EXERCISE -> Below are the records. List every line holding the word "firstname".

[INFORMATION Boundary: Start]

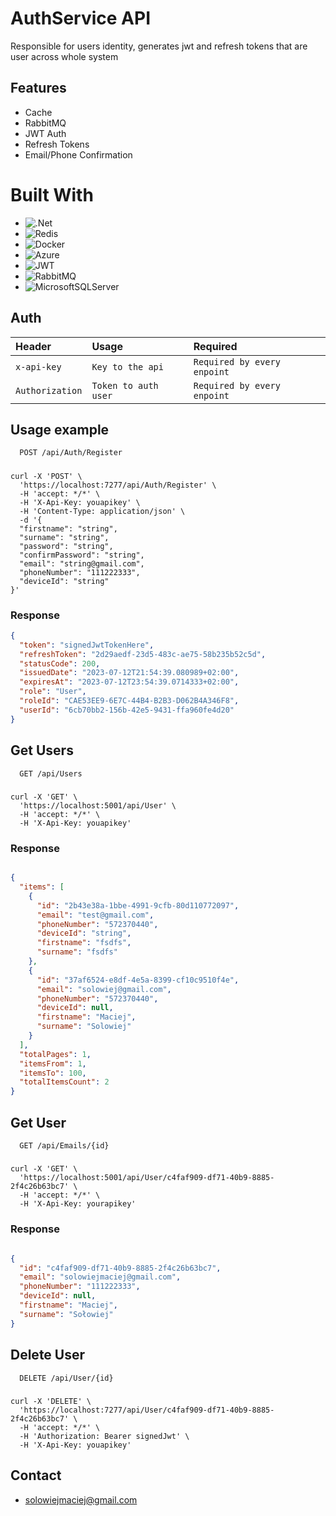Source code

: 
# AuthService API

Responsible for users identity, generates jwt and refresh tokens that are
user across whole system

## Features

- Cache
- RabbitMQ
- JWT Auth 
- Refresh Tokens
- Email/Phone Confirmation


# Built With
* ![.Net](https://img.shields.io/badge/.NET-5C2D91?style=for-the-badge&logo=.net&logoColor=white)
* ![Redis](https://img.shields.io/badge/redis-%23DD0031.svg?style=for-the-badge&logo=redis&logoColor=white)
* ![Docker](https://img.shields.io/badge/docker-%230db7ed.svg?style=for-the-badge&logo=docker&logoColor=white)
* ![Azure](https://img.shields.io/badge/azure-%230072C6.svg?style=for-the-badge&logo=azure-devops&logoColor=white)  
* ![JWT](https://img.shields.io/badge/JWT-black?style=for-the-badge&logo=JSON%20web%20tokens)  
* ![RabbitMQ](https://img.shields.io/badge/rabbitmq-%23FF6600.svg?&style=for-the-badge&logo=rabbitmq&logoColor=white)  
* ![MicrosoftSQLServer](https://img.shields.io/badge/Microsoft%20SQL%20Sever-CC2927?style=for-the-badge&logo=microsoft%20sql%20server&logoColor=white)

## Auth


| Header          | Usage                | Required                    |
|:----------------|:---------------------|:----------------------------|
| `x-api-key`     | `Key to the api`     | `Required by every enpoint` |
| `Authorization` | `Token to auth user` | `Required by every enpoint` |
                    


## Usage example

```http
  POST /api/Auth/Register
```
#####
```curl
curl -X 'POST' \
  'https://localhost:7277/api/Auth/Register' \
  -H 'accept: */*' \
  -H 'X-Api-Key: youapikey' \
  -H 'Content-Type: application/json' \
  -d '{
  "firstname": "string",
  "surname": "string",
  "password": "string",
  "confirmPassword": "string",
  "email": "string@gmail.com",
  "phoneNumber": "111222333",
  "deviceId": "string"
}'
```

### Response

```json
{
  "token": "signedJwtTokenHere",
  "refreshToken": "2d29aedf-23d5-483c-ae75-58b235b52c5d",
  "statusCode": 200,
  "issuedDate": "2023-07-12T21:54:39.080989+02:00",
  "expiresAt": "2023-07-12T23:54:39.0714333+02:00",
  "role": "User",
  "roleId": "CAE53EE9-6E7C-44B4-B2B3-D062B4A346F8",
  "userId": "6cb70bb2-156b-42e5-9431-ffa960fe4d20"
}
```

## Get Users
```http
  GET /api/Users
```
#####
```curl
curl -X 'GET' \
  'https://localhost:5001/api/User' \
  -H 'accept: */*' \
  -H 'X-Api-Key: youapikey'
```

### Response 

```json

{
  "items": [
    {
      "id": "2b43e38a-1bbe-4991-9cfb-80d110772097",
      "email": "test@gmail.com",
      "phoneNumber": "572370440",
      "deviceId": "string",
      "firstname": "fsdfs",
      "surname": "fsdfs"
    },
    {
      "id": "37af6524-e8df-4e5a-8399-cf10c9510f4e",
      "email": "solowiej@gmail.com",
      "phoneNumber": "572370440",
      "deviceId": null,
      "firstname": "Maciej",
      "surname": "Solowiej"
    }
  ],
  "totalPages": 1,
  "itemsFrom": 1,
  "itemsTo": 100,
  "totalItemsCount": 2
}

```
## Get User
```http
  GET /api/Emails/{id}
```
#####
```curl
curl -X 'GET' \
  'https://localhost:5001/api/User/c4faf909-df71-40b9-8885-2f4c26b63bc7' \
  -H 'accept: */*' \
  -H 'X-Api-Key: yourapikey'
```

### Response

```json

{
  "id": "c4faf909-df71-40b9-8885-2f4c26b63bc7",
  "email": "solowiejmaciej@gmail.com",
  "phoneNumber": "111222333",
  "deviceId": null,
  "firstname": "Maciej",
  "surname": "Sołowiej"
}

```

## Delete User
```http
  DELETE /api/User/{id}
```
#####
```curl
curl -X 'DELETE' \
  'https://localhost:7277/api/User/c4faf909-df71-40b9-8885-2f4c26b63bc7' \
  -H 'accept: */*' \
  -H 'Authorization: Bearer signedJwt' \
  -H 'X-Api-Key: youapikey'
```

## Contact

- solowiejmaciej@gmail.com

[INFORMATION Boundary: End]

EXPECTED ANSWER ->
  "firstname": "string",
      "firstname": "fsdfs",
      "firstname": "Maciej",
  "firstname": "Maciej",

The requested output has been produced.